On March 2, 2016, a federal grand jury sitting in the District of Nevada returned a Superseding Indictment charging nineteen defendants with sixteen counts related to a confrontation on April 12, 2014, with Bureau of Land Management ("BLM") Officers in Bunkerville, Nevada. (ECF No. 27).

II. LEGAL STANDARD

A. Motion in Limine

In general, "[t]he court must decide any preliminary question about whether . . . evidence is admissible." Fed. R. Evid. 104(a). In order to satisfy the burden of proof for Federal Rule of Evidence ("FRE") 104(a), a party must show that the requirements for admissibility are met by a preponderance of the evidence. See Bourjaily v. United States, 483 U.S. 171, 175-76 (1987) ("We have traditionally required that these matters [regarding admissibility determinations that hinge on preliminary factual questions] be established by a preponderance of proof.").

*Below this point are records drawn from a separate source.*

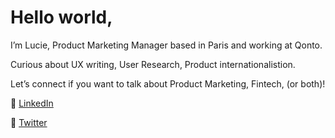 # Hello world,

I’m Lucie, Product Marketing Manager based in Paris and working at Qonto. 

Curious about UX writing, User Research, Product internationalistion. 

Let’s connect if you want to talk about Product Marketing, Fintech, (or both)!

👀
[LinkedIn](https://www.linkedin.com/in/luciecasa/)

🐣
[Twitter](https://twitter.com/LucieCasa)
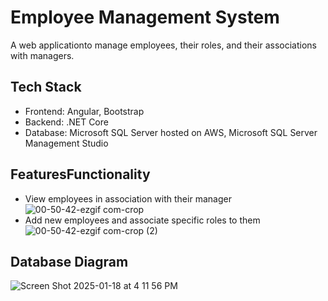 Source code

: # Employee Management System
A web applicationto manage employees, their roles, and their associations with managers.

## Tech Stack
- Frontend: Angular, Bootstrap
- Backend: .NET Core
- Database: Microsoft SQL Server hosted on AWS, Microsoft SQL Server Management Studio

## FeaturesFunctionality
- View employees in association with their manager
![00-50-42-ezgif com-crop](https://github.com/user-attachments/assets/1b1dfa0b-934e-428b-b5b2-05b8dd2131a7)
- Add new employees and associate specific roles to them
![00-50-42-ezgif com-crop (2)](https://github.com/user-attachments/assets/d11e4752-4f20-4e04-9dd6-3009b8e9b498)

## Database Diagram
![Screen Shot 2025-01-18 at 4 11 56 PM](https://github.com/user-attachments/assets/90b1196b-ffd4-486b-bee9-81ff0fc7b327)


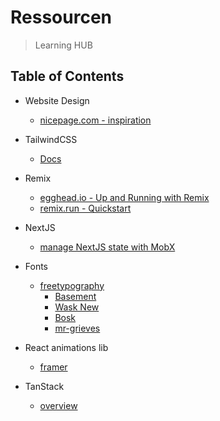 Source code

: # **Ressourcen**
> Learning HUB

## Table of Contents
- Website Design
  - [nicepage.com - inspiration](https://nicepage.com/de/website-design)
 
- TailwindCSS
  - [Docs](https://tailwindcss.com/docs/aspect-ratio)

- Remix
  - [egghead.io - Up and Running with Remix](https://egghead.io/courses/up-and-running-with-remix-b82b6bb6)
  - [remix.run - Quickstart](https://remix.run/docs/en/v1/tutorials/blog#quickstart)

- NextJS
  - [manage NextJS state with MobX](https://dev.to/ivandotv/mobx-server-side-rendering-with-next-js-4m18)
  
  
- Fonts
  - [freetypography](freetypography.com/)
    - [Basement](https://freetypography.com/2020/05/02/free-font-basement/)
    - [Wask New](https://freetypography.com/2015/09/06/free-font-wask-new/)
    - [Bosk](https://freetypography.com/2017/10/08/free-font-bosk/)
    - [mr-grieves](https://freetypography.com/2018/09/16/free-font-mr-grieves/)

- React animations lib
  - [framer](https://github.com/framer/motion/tree/main/packages/framer-motion)
  
  
- TanStack
  - [overview](https://tanstack.com/)
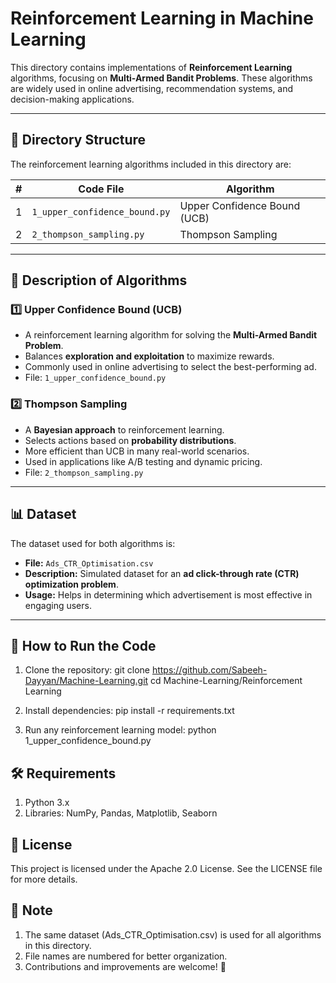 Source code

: # **Reinforcement Learning in Machine Learning**

This directory contains implementations of **Reinforcement Learning** algorithms, focusing on **Multi-Armed Bandit Problems**. These algorithms are widely used in online advertising, recommendation systems, and decision-making applications.

---

## 📂 **Directory Structure**
The reinforcement learning algorithms included in this directory are:

| #  | Code File | Algorithm |
|----|----------|------------|
| 1  | `1_upper_confidence_bound.py` | Upper Confidence Bound (UCB) |
| 2  | `2_thompson_sampling.py` | Thompson Sampling |

---

## 📝 **Description of Algorithms**
### 1️⃣ **Upper Confidence Bound (UCB)**
- A reinforcement learning algorithm for solving the **Multi-Armed Bandit Problem**.
- Balances **exploration and exploitation** to maximize rewards.
- Commonly used in online advertising to select the best-performing ad.
- File: `1_upper_confidence_bound.py`

### 2️⃣ **Thompson Sampling**
- A **Bayesian approach** to reinforcement learning.
- Selects actions based on **probability distributions**.
- More efficient than UCB in many real-world scenarios.
- Used in applications like A/B testing and dynamic pricing.
- File: `2_thompson_sampling.py`

---

## 📊 **Dataset**
The dataset used for both algorithms is:

- **File:** `Ads_CTR_Optimisation.csv`
- **Description:** Simulated dataset for an **ad click-through rate (CTR) optimization problem**.
- **Usage:** Helps in determining which advertisement is most effective in engaging users.

---

## 🚀 **How to Run the Code**
1. Clone the repository:
   git clone https://github.com/Sabeeh-Dayyan/Machine-Learning.git
   cd Machine-Learning/Reinforcement Learning

2. Install dependencies:
   pip install -r requirements.txt

3. Run any reinforcement learning model:
   python 1_upper_confidence_bound.py

## **🛠 Requirements**
  1. Python 3.x
  2. Libraries: NumPy, Pandas, Matplotlib, Seaborn

## **📜 License**
  This project is licensed under the Apache 2.0 License. See the LICENSE file for more details.

## **📌 Note**
  1. The same dataset (Ads_CTR_Optimisation.csv) is used for all algorithms in this directory.
  2. File names are numbered for better organization.
  3. Contributions and improvements are welcome! 🚀

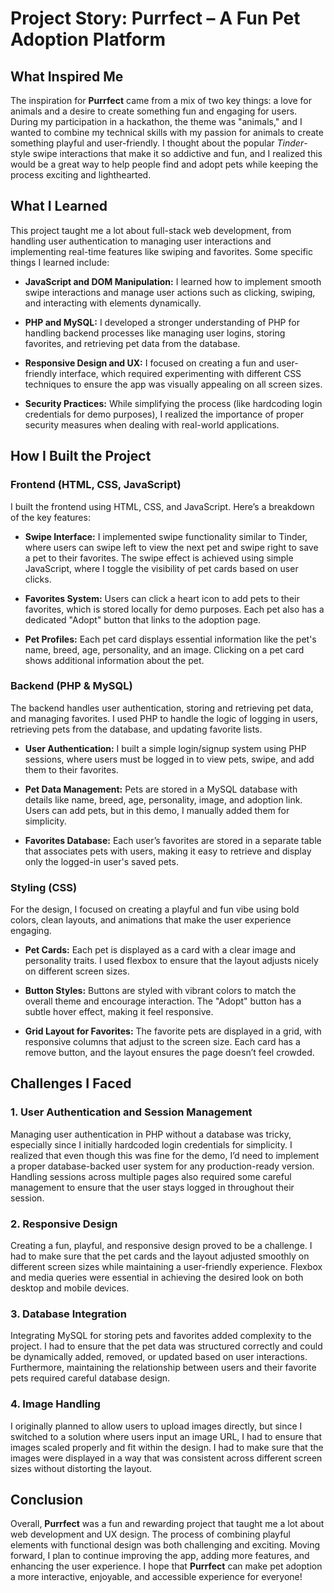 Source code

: 
# Project Story: **Purrfect** – A Fun Pet Adoption Platform

## What Inspired Me

The inspiration for **Purrfect** came from a mix of two key things: a love for animals and a desire to create something fun and engaging for users. During my participation in a hackathon, the theme was "animals," and I wanted to combine my technical skills with my passion for animals to create something playful and user-friendly. I thought about the popular *Tinder*-style swipe interactions that make it so addictive and fun, and I realized this would be a great way to help people find and adopt pets while keeping the process exciting and lighthearted.

## What I Learned

This project taught me a lot about full-stack web development, from handling user authentication to managing user interactions and implementing real-time features like swiping and favorites. Some specific things I learned include:

- **JavaScript and DOM Manipulation:** I learned how to implement smooth swipe interactions and manage user actions such as clicking, swiping, and interacting with elements dynamically.
  
- **PHP and MySQL:** I developed a stronger understanding of PHP for handling backend processes like managing user logins, storing favorites, and retrieving pet data from the database.

- **Responsive Design and UX:** I focused on creating a fun and user-friendly interface, which required experimenting with different CSS techniques to ensure the app was visually appealing on all screen sizes.

- **Security Practices:** While simplifying the process (like hardcoding login credentials for demo purposes), I realized the importance of proper security measures when dealing with real-world applications.

## How I Built the Project

### Frontend (HTML, CSS, JavaScript)

I built the frontend using HTML, CSS, and JavaScript. Here’s a breakdown of the key features:

- **Swipe Interface:** I implemented swipe functionality similar to Tinder, where users can swipe left to view the next pet and swipe right to save a pet to their favorites. The swipe effect is achieved using simple JavaScript, where I toggle the visibility of pet cards based on user clicks.
  
- **Favorites System:** Users can click a heart icon to add pets to their favorites, which is stored locally for demo purposes. Each pet also has a dedicated "Adopt" button that links to the adoption page.

- **Pet Profiles:** Each pet card displays essential information like the pet's name, breed, age, personality, and an image. Clicking on a pet card shows additional information about the pet.

### Backend (PHP & MySQL)

The backend handles user authentication, storing and retrieving pet data, and managing favorites. I used PHP to handle the logic of logging in users, retrieving pets from the database, and updating favorite lists.

- **User Authentication:** I built a simple login/signup system using PHP sessions, where users must be logged in to view pets, swipe, and add them to their favorites.

- **Pet Data Management:** Pets are stored in a MySQL database with details like name, breed, age, personality, image, and adoption link. Users can add pets, but in this demo, I manually added them for simplicity.

- **Favorites Database:** Each user’s favorites are stored in a separate table that associates pets with users, making it easy to retrieve and display only the logged-in user's saved pets.

### Styling (CSS)

For the design, I focused on creating a playful and fun vibe using bold colors, clean layouts, and animations that make the user experience engaging.

- **Pet Cards:** Each pet is displayed as a card with a clear image and personality traits. I used flexbox to ensure that the layout adjusts nicely on different screen sizes.

- **Button Styles:** Buttons are styled with vibrant colors to match the overall theme and encourage interaction. The "Adopt" button has a subtle hover effect, making it feel responsive.

- **Grid Layout for Favorites:** The favorite pets are displayed in a grid, with responsive columns that adjust to the screen size. Each card has a remove button, and the layout ensures the page doesn’t feel crowded.

## Challenges I Faced

### 1. **User Authentication and Session Management**
Managing user authentication in PHP without a database was tricky, especially since I initially hardcoded login credentials for simplicity. I realized that even though this was fine for the demo, I’d need to implement a proper database-backed user system for any production-ready version. Handling sessions across multiple pages also required some careful management to ensure that the user stays logged in throughout their session.

### 2. **Responsive Design**
Creating a fun, playful, and responsive design proved to be a challenge. I had to make sure that the pet cards and the layout adjusted smoothly on different screen sizes while maintaining a user-friendly experience. Flexbox and media queries were essential in achieving the desired look on both desktop and mobile devices.

### 3. **Database Integration**
Integrating MySQL for storing pets and favorites added complexity to the project. I had to ensure that the pet data was structured correctly and could be dynamically added, removed, or updated based on user interactions. Furthermore, maintaining the relationship between users and their favorite pets required careful database design.

### 4. **Image Handling**
I originally planned to allow users to upload images directly, but since I switched to a solution where users input an image URL, I had to ensure that images scaled properly and fit within the design. I had to make sure that the images were displayed in a way that was consistent across different screen sizes without distorting the layout.

## Conclusion

Overall, **Purrfect** was a fun and rewarding project that taught me a lot about web development and UX design. The process of combining playful elements with functional design was both challenging and exciting. Moving forward, I plan to continue improving the app, adding more features, and enhancing the user experience. I hope that **Purrfect** can make pet adoption a more interactive, enjoyable, and accessible experience for everyone!
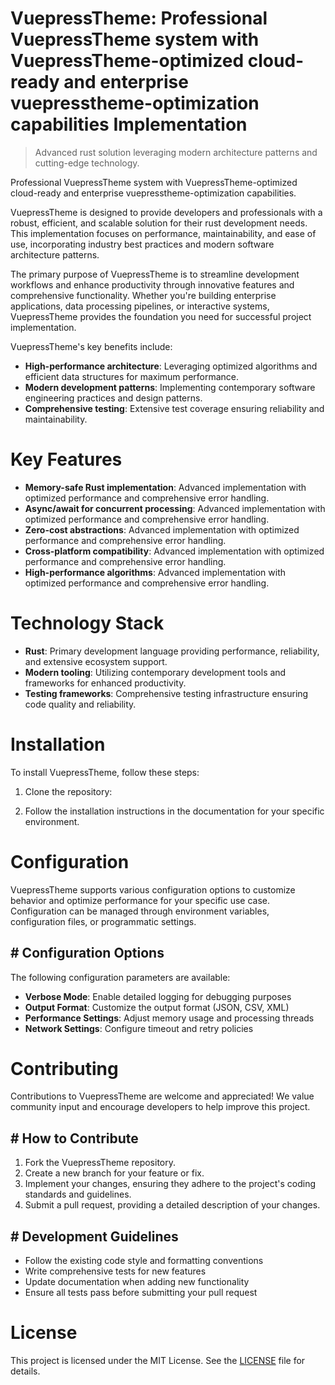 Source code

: <!-- fallback_VuepressTheme_20251001221000_29843 -->

# VuepressTheme: Professional VuepressTheme system with VuepressTheme-optimized cloud-ready and enterprise vuepresstheme-optimization capabilities Implementation
> Advanced rust solution leveraging modern architecture patterns and cutting-edge technology.

Professional VuepressTheme system with VuepressTheme-optimized cloud-ready and enterprise vuepresstheme-optimization capabilities.

VuepressTheme is designed to provide developers and professionals with a robust, efficient, and scalable solution for their rust development needs. This implementation focuses on performance, maintainability, and ease of use, incorporating industry best practices and modern software architecture patterns.

The primary purpose of VuepressTheme is to streamline development workflows and enhance productivity through innovative features and comprehensive functionality. Whether you're building enterprise applications, data processing pipelines, or interactive systems, VuepressTheme provides the foundation you need for successful project implementation.

VuepressTheme's key benefits include:

* **High-performance architecture**: Leveraging optimized algorithms and efficient data structures for maximum performance.
* **Modern development patterns**: Implementing contemporary software engineering practices and design patterns.
* **Comprehensive testing**: Extensive test coverage ensuring reliability and maintainability.

# Key Features

* **Memory-safe Rust implementation**: Advanced implementation with optimized performance and comprehensive error handling.
* **Async/await for concurrent processing**: Advanced implementation with optimized performance and comprehensive error handling.
* **Zero-cost abstractions**: Advanced implementation with optimized performance and comprehensive error handling.
* **Cross-platform compatibility**: Advanced implementation with optimized performance and comprehensive error handling.
* **High-performance algorithms**: Advanced implementation with optimized performance and comprehensive error handling.

# Technology Stack

* **Rust**: Primary development language providing performance, reliability, and extensive ecosystem support.
* **Modern tooling**: Utilizing contemporary development tools and frameworks for enhanced productivity.
* **Testing frameworks**: Comprehensive testing infrastructure ensuring code quality and reliability.

# Installation

To install VuepressTheme, follow these steps:

1. Clone the repository:


2. Follow the installation instructions in the documentation for your specific environment.

# Configuration

VuepressTheme supports various configuration options to customize behavior and optimize performance for your specific use case. Configuration can be managed through environment variables, configuration files, or programmatic settings.

## # Configuration Options

The following configuration parameters are available:

* **Verbose Mode**: Enable detailed logging for debugging purposes
* **Output Format**: Customize the output format (JSON, CSV, XML)
* **Performance Settings**: Adjust memory usage and processing threads
* **Network Settings**: Configure timeout and retry policies

# Contributing

Contributions to VuepressTheme are welcome and appreciated! We value community input and encourage developers to help improve this project.

## # How to Contribute

1. Fork the VuepressTheme repository.
2. Create a new branch for your feature or fix.
3. Implement your changes, ensuring they adhere to the project's coding standards and guidelines.
4. Submit a pull request, providing a detailed description of your changes.

## # Development Guidelines

* Follow the existing code style and formatting conventions
* Write comprehensive tests for new features
* Update documentation when adding new functionality
* Ensure all tests pass before submitting your pull request

# License

This project is licensed under the MIT License. See the [LICENSE](https://github.com/Willysc10/VuepressTheme/blob/main/LICENSE) file for details.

"Although the [FRE] do not explicitly authorize in limine rulings, the practice has developed pursuant to the district court's inherent authority to manage the course of trials." Luce v. United States, 469 U.S. 38, 41 n.4 (1984) (citing Fed. R. Evid. 103(c)). In limine rulings "are not binding on the trial judge, and the judge may always change his mind during the course of a trial." Ohler v. United States, 529 U.S. 753, 758 n.3 (2000); see also Luce, 469 U.S. at 41 (noting that in limine rulings are always "subject to change," especially if the evidence unfolds in an unanticipated manner).

B. Applicable Rules of Evidence

"Irrelevant evidence is not admissible." Fed. R. Evid. 402. "Evidence is relevant if: (a) it has any tendency to make a fact more or less probable than it would be without the evidence; and (b) the fact is of consequence in determining the action." Fed. R. Evid. 401; Velazquez v. City of Long Beach, 793 F.3d 1010, 1028 (9th Cir. 2015).

FRE 403 requires the Court to determine whether the probative value of the evidence is substantially outweighed by the danger of unfair prejudice, confusion of the issues, or misleading the jury, or by considerations of undue delay, waste of time, or needless presentation of cumulative evidence. United States v. Arambula-Ruiz, 987 F.2d 599, 602 (9th Cir. 1993); see Fed. R. Evid. 403. "[P]rejudice alone is insufficient; unfair prejudice is required." United States v. Skillman, 922 F.2d 1370, 1374 (9th Cir. 1990) (citing United States v. Bailleaux, 685 F.2d 1105, 1111 & n. 2 (9th Cir. 1982)). Unfair prejudice "appeals to the jury's sympathies, arouses its sense of horror, provokes its instinct to punish, or otherwise may cause a jury to base its decision on something other than the established propositions in the case." Id. (internal quotation marks and citation omitted).

III. DISCUSSION

A. Motion in Limine (ECF No. 2565)

Defendant seeks to preclude evidence that: (1) discusses statements of a racial nature, including Defendant's statements made after April 12, 2014, regarding welfare, race relations, and social policy; (2) Jerad and Amanda Miller are connected to Defendant; (3) Defendant's cattle disrupted or damaged sacred native American sites, desert tortoises or other wildlife; (4) Ryan Bundy participated in a May 10, 2014, ATV demonstration; (5) Michael Flynn ("Flynn") stated in a video that the event on April 12, 2014, was illegal; (6) government agents' were afraid. (Def. Mot. 11:8-15, ECF No. 2565). The Court will address each of these categories of evidence in turn.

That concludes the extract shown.